» Records supplied
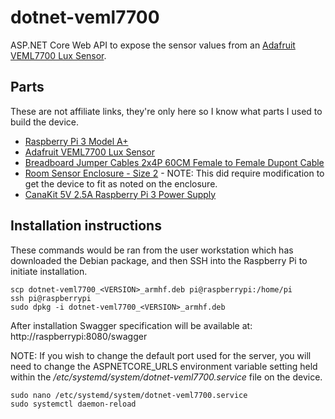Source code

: # dotnet-veml7700
ASP.NET Core Web API to expose the sensor values from an [Adafruit VEML7700 Lux Sensor](https://www.adafruit.com/product/4162).

## Parts
These are not affiliate links, they're only here so I know what parts I used to build the device.
- [Raspberry Pi 3 Model A+](https://www.raspberrypi.com/products/raspberry-pi-3-model-a-plus/)
- [Adafruit VEML7700 Lux Sensor](https://www.adafruit.com/product/4162)
- [Breadboard Jumper Cables 2x4P 60CM Female to Female Dupont Cable](https://www.amazon.com/dp/B08NVKVSSP)
- [Room Sensor Enclosure - Size 2](https://thepihut.com/products/room-sensor-enclosure-size-2-with-pi-3a-mounts) - NOTE: This did require modification to get the device to fit as noted on the enclosure.
- [CanaKit 5V 2.5A Raspberry Pi 3 Power Supply](https://www.amazon.com/dp/B00MARDJZ4)

## Installation instructions
These commands would be ran from the user workstation which has downloaded the Debian package, and then SSH into the Raspberry Pi to initiate installation.
```
scp dotnet-veml7700_<VERSION>_armhf.deb pi@raspberrypi:/home/pi
ssh pi@raspberrypi
sudo dpkg -i dotnet-veml7700_<VERSION>_armhf.deb
```
After installation Swagger specification will be available at: http://raspberrypi:8080/swagger

NOTE: If you wish to change the default port used for the server, you will need to change the ASPNETCORE_URLS environment variable setting held within the _/etc/systemd/system/dotnet-veml7700.service_ file on the device.
```
sudo nano /etc/systemd/system/dotnet-veml7700.service
sudo systemctl daemon-reload
```
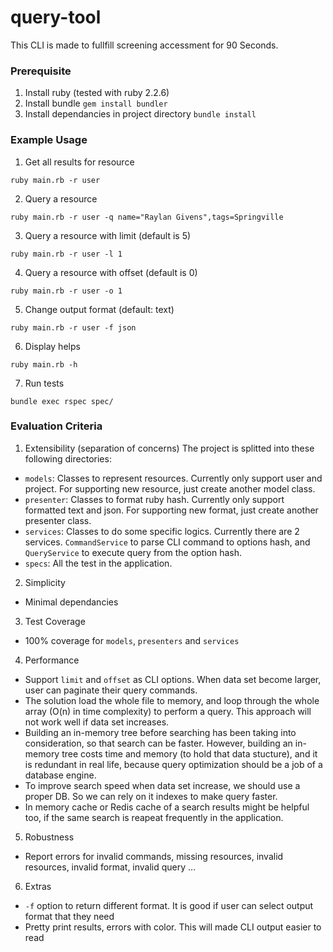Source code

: # query-tool
This CLI is made to fullfill screening accessment for 90 Seconds.

### Prerequisite
1. Install ruby (tested with ruby 2.2.6)
2. Install bundle `gem install bundler`
3. Install dependancies in project directory `bundle install`

### Example Usage
1. Get all results for resource
```
ruby main.rb -r user
```

2. Query a resource
```
ruby main.rb -r user -q name="Raylan Givens",tags=Springville
```

3. Query a resource with limit (default is 5)
```
ruby main.rb -r user -l 1
```

4. Query a resource with offset (default is 0)
```
ruby main.rb -r user -o 1
```

5. Change output format (default: text)
```
ruby main.rb -r user -f json
```

6. Display helps
```
ruby main.rb -h
```

7. Run tests
```
bundle exec rspec spec/
```

### Evaluation Criteria
1. Extensibility (separation of concerns)
The project is splitted into these following directories:
- `models`: Classes to represent resources. Currently only support user and project. For supporting new resource, just create another model class.
- `presenter`: Classes to format ruby hash. Currently only support formatted text and json. For supporting new format, just create another presenter class.
- `services`: Classes to do some specific logics. Currently there are 2 services. `CommandService` to parse CLI command to options hash, and `QueryService` to execute query from the option hash.
- `specs`: All the test in the application.

2. Simplicity
- Minimal dependancies

3. Test Coverage
- 100% coverage for `models`, `presenters` and `services`

4. Performance
- Support `limit` and `offset` as CLI options. When data set become larger, user can paginate their query commands.
- The solution load the whole file to memory, and loop through the whole array (O(n) in time complexity) to perform a query. This approach will not work well if data set increases.
- Building an in-memory tree before searching has been taking into consideration, so that search can be faster. However, building an in-memory tree costs time and memory (to hold that data stucture), and it is redundant in real life, because query optimization should be a job of a database engine.
- To improve search speed when data set increase, we should use a proper DB. So we can rely on it indexes to make query faster.
- In memory cache or Redis cache of a search results might be helpful too, if the same search is reapeat frequently in the application.

5. Robustness
- Report errors for invalid commands, missing resources, invalid resources, invalid format, invalid query ...

6. Extras
- `-f` option to return different format. It is good if user can select output format that they need
- Pretty print results, errors with color. This will made CLI output easier to read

» Problem statement
Which lines above hold the string "default"? Copy each of them.

» Response
NOTE: If you wish to change the default port used for the server, you will need to change the ASPNETCORE_URLS environment variable setting held within the _/etc/systemd/system/dotnet-veml7700.service_ file on the device.
3. Query a resource with limit (default is 5)
4. Query a resource with offset (default is 0)
5. Change output format (default: text)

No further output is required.